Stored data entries
[Start of Attachment]

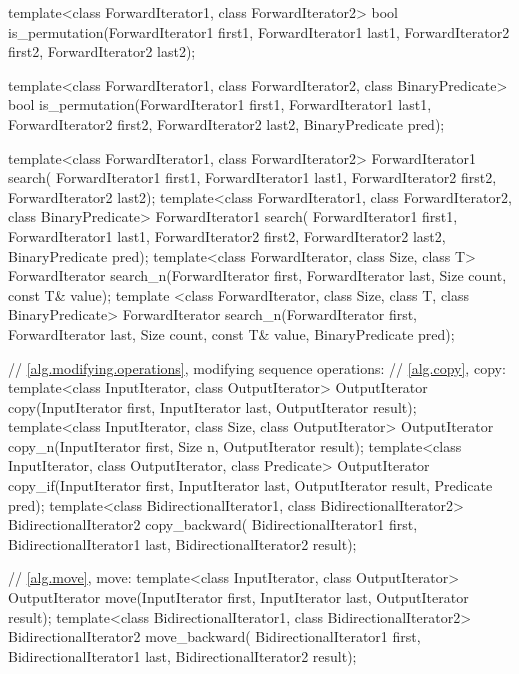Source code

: \begin{codeblock}
{  template<class ForwardIterator1, class ForwardIterator2>
    bool is_permutation(ForwardIterator1 first1, ForwardIterator1 last1,
                        ForwardIterator2 first2, ForwardIterator2 last2);

  template<class ForwardIterator1, class ForwardIterator2,
                      class BinaryPredicate>
    bool is_permutation(ForwardIterator1 first1, ForwardIterator1 last1,
                        ForwardIterator2 first2, ForwardIterator2 last2,
                        BinaryPredicate pred);

  template<class ForwardIterator1, class ForwardIterator2>
    ForwardIterator1 search(
      ForwardIterator1 first1, ForwardIterator1 last1,
      ForwardIterator2 first2, ForwardIterator2 last2);
  template<class ForwardIterator1, class ForwardIterator2,
     class BinaryPredicate>
    ForwardIterator1 search(
      ForwardIterator1 first1, ForwardIterator1 last1,
      ForwardIterator2 first2, ForwardIterator2 last2,
      BinaryPredicate pred);
  template<class ForwardIterator, class Size, class T>
    ForwardIterator search_n(ForwardIterator first, ForwardIterator last,
                             Size count, const T& value);
  template
   <class ForwardIterator, class Size, class T, class BinaryPredicate>
    ForwardIterator search_n(ForwardIterator first, ForwardIterator last,
                             Size count, const T& value,
                             BinaryPredicate pred);

  // \ref{alg.modifying.operations}, modifying sequence operations:
  // \ref{alg.copy}, copy:
  template<class InputIterator, class OutputIterator>
    OutputIterator copy(InputIterator first, InputIterator last,
                        OutputIterator result);
  template<class InputIterator, class Size, class OutputIterator>
    OutputIterator copy_n(InputIterator first, Size n,
                          OutputIterator result);
  template<class InputIterator, class OutputIterator, class Predicate>
    OutputIterator copy_if(InputIterator first, InputIterator last,
                          OutputIterator result, Predicate pred);
  template<class BidirectionalIterator1, class BidirectionalIterator2>
    BidirectionalIterator2 copy_backward(
      BidirectionalIterator1 first, BidirectionalIterator1 last,
      BidirectionalIterator2 result);

  // \ref{alg.move}, move:
  template<class InputIterator, class OutputIterator>
    OutputIterator move(InputIterator first, InputIterator last,
                        OutputIterator result);
  template<class BidirectionalIterator1, class BidirectionalIterator2>
    BidirectionalIterator2 move_backward(
      BidirectionalIterator1 first, BidirectionalIterator1 last,
      BidirectionalIterator2 result);

}
\end{codeblock}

[End of Attachment]

What is expected =>
Restate the records above in full, word for word. Keep pictures out.

Completed exercise =>
Source code

: \begin{codeblock}
{  template<class ForwardIterator1, class ForwardIterator2>
    bool is_permutation(ForwardIterator1 first1, ForwardIterator1 last1,
                        ForwardIterator2 first2, ForwardIterator2 last2);

  template<class ForwardIterator1, class ForwardIterator2,
                      class BinaryPredicate>
    bool is_permutation(ForwardIterator1 first1, ForwardIterator1 last1,
                        ForwardIterator2 first2, ForwardIterator2 last2,
                        BinaryPredicate pred);

  template<class ForwardIterator1, class ForwardIterator2>
    ForwardIterator1 search(
      ForwardIterator1 first1, ForwardIterator1 last1,
      ForwardIterator2 first2, ForwardIterator2 last2);
  template<class ForwardIterator1, class ForwardIterator2,
     class BinaryPredicate>
    ForwardIterator1 search(
      ForwardIterator1 first1, ForwardIterator1 last1,
      ForwardIterator2 first2, ForwardIterator2 last2,
      BinaryPredicate pred);
  template<class ForwardIterator, class Size, class T>
    ForwardIterator search_n(ForwardIterator first, ForwardIterator last,
                             Size count, const T& value);
  template
   <class ForwardIterator, class Size, class T, class BinaryPredicate>
    ForwardIterator search_n(ForwardIterator first, ForwardIterator last,
                             Size count, const T& value,
                             BinaryPredicate pred);

  // \ref{alg.modifying.operations}, modifying sequence operations:
  // \ref{alg.copy}, copy:
  template<class InputIterator, class OutputIterator>
    OutputIterator copy(InputIterator first, InputIterator last,
                        OutputIterator result);
  template<class InputIterator, class Size, class OutputIterator>
    OutputIterator copy_n(InputIterator first, Size n,
                          OutputIterator result);
  template<class InputIterator, class OutputIterator, class Predicate>
    OutputIterator copy_if(InputIterator first, InputIterator last,
                          OutputIterator result, Predicate pred);
  template<class BidirectionalIterator1, class BidirectionalIterator2>
    BidirectionalIterator2 copy_backward(
      BidirectionalIterator1 first, BidirectionalIterator1 last,
      BidirectionalIterator2 result);

  // \ref{alg.move}, move:
  template<class InputIterator, class OutputIterator>
    OutputIterator move(InputIterator first, InputIterator last,
                        OutputIterator result);
  template<class BidirectionalIterator1, class BidirectionalIterator2>
    BidirectionalIterator2 move_backward(
      BidirectionalIterator1 first, BidirectionalIterator1 last,
      BidirectionalIterator2 result);

}
\end{codeblock}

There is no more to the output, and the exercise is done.